The Earth can be thought of as a giant fission battery that is slowly running down as it uses up its original charge of radioactive elements. Eventually (in a couple of billion years), the Earth’s interior will cool and the planet will become geologically dead - as the Moon is today.

 

Two important phenomena result from the way the earth is structured.

Magnetic Field: Because the earth has a liquid, metallic outer core, its rotation causes the conducting liquid metal to move, creating strong electrical currents. The electric currents in turn generate a strong magnetic field. The Earth’s magnetic field is similar to that of a simple bar magnet with opposite north and south polarities.

Plate Tectonics: Because the asthenosphere is soft and plastic, the upper rigid lithosphere floats on the asthenosphere and is able to slide on it. However, the lithosphere does not slide around as a continuous shell. Instead, it is broken up into a series of 11 or so plates, each of which moves independently of the others.

The two types of crust

To understand plate tectonics we need to keep in mind a few facts about the Earth’s crust, mainly that there are two types of crust.

Continental crust is enriched in relatively light earth elements, principally Silicon and Aluminum. For this reason we often call it SiAlic crust.

Oceanic crust is enriched in heavier elements such as Magnesium and Iron, so we call it MaFic.

Because of their differences in composition, oceanic crust is denser and heavier than continental crust.

Both types of crust ‘float’ on the underlying, more dense but plastic aesthenosphere, but the lighter continental crust floats higher - forming land masses. Also, oceanic crust tends to be relatively thin and uniform in thickness, while continental crust can be very thick.

Tectonic plates can be made up of either type of crust. Most large plates are a combination of both continental and oceanic crust.

Plate movements

Heat from the core and mantle rises up and causes convection and circulation of the plastic aesthenosphere, which in turn moves the overlying crustal plates.
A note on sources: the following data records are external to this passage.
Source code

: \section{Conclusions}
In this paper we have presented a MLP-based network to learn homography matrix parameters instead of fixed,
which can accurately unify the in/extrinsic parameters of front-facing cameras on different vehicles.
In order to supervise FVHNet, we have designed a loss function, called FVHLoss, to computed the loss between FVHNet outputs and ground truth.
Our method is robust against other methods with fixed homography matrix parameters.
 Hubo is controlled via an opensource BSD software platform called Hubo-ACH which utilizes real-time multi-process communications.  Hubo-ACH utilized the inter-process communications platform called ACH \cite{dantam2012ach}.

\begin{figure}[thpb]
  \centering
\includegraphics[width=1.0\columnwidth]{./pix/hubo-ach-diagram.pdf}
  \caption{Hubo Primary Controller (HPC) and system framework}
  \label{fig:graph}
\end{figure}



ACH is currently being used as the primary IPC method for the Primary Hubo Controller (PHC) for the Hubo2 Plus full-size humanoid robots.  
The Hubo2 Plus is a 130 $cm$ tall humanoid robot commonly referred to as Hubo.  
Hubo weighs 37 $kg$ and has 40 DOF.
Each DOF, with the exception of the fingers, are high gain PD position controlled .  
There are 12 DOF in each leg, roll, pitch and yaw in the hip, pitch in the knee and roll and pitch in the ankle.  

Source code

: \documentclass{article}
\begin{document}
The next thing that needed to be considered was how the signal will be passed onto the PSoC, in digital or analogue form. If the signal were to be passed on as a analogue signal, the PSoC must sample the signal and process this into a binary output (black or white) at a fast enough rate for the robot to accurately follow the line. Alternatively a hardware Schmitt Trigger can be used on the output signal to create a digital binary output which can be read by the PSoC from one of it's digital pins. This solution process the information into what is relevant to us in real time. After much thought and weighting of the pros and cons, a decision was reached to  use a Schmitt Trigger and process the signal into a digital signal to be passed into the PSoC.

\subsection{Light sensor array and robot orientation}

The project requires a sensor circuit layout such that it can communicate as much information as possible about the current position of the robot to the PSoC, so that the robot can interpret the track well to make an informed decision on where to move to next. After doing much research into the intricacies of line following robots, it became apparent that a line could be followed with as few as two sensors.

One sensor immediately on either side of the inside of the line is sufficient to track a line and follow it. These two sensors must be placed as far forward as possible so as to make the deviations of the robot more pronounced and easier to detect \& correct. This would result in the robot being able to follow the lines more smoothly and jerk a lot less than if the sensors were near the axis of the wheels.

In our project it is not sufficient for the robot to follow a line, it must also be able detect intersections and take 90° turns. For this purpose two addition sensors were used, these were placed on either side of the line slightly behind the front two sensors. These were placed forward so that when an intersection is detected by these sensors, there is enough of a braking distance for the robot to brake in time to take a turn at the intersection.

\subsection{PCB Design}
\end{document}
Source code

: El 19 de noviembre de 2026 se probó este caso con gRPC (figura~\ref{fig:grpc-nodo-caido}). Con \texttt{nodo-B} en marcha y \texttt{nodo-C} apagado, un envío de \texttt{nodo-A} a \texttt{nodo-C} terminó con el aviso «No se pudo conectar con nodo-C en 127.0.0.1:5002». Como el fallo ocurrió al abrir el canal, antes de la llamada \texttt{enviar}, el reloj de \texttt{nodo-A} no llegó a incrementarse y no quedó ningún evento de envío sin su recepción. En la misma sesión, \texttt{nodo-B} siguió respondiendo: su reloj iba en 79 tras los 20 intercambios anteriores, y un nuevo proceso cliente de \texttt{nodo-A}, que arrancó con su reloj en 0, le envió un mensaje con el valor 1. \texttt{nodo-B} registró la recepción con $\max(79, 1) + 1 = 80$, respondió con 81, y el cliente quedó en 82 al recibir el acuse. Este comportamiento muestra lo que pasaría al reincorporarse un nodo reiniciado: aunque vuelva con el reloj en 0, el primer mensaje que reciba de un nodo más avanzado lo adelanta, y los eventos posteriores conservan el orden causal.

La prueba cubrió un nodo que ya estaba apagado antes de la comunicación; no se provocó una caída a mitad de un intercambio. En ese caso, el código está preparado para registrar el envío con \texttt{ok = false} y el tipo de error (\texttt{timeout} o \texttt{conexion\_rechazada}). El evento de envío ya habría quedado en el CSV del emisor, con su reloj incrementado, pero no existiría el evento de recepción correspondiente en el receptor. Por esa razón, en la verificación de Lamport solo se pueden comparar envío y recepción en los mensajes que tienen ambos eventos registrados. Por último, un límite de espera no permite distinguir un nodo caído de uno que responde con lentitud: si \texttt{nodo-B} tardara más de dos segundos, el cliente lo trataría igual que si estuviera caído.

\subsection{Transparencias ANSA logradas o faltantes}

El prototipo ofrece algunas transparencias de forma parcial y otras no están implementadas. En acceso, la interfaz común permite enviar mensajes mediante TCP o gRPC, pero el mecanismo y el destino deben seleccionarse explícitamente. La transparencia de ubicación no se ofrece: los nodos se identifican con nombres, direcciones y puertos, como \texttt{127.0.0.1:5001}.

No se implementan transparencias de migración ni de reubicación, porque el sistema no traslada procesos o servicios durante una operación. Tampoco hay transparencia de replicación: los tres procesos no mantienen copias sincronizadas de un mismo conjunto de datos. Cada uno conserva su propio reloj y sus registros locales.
Where plates are moving apart new ocean floor is created as molten basalt rises from the mantle to fill in the space between the separating plates

Where plates are coming together we have collisions of the crust. Where oceanic crust is colliding, volcanic islands form as one of the two colliding plates is pushed back into the mantle and remelted. If continental crust collides then the crust is thickened, crumpled, and pushed up to form a mountain range.

 

The exterior power source: Atmospheric movements are driven by the heating of the surface of the earth by the sun. The sun produces energy through the process of nuclear fusion

The Internal and External Heat Engines

The internal heat engine:

Heat from radioactive decay (fission) causes rock in the manlte to flow and melt. This is what drives the movement of the plates. New rock is created at the crust as molten mantle rises to make new seafloor as the plates move. Collisions between the plates push up mountain ranges.

The external heat engine:

Heat from the sun (fusion) falls through the atmosphere and warms the surface, driving circulation within the atmosphere. Wind and water erode rock and wear down the mountains.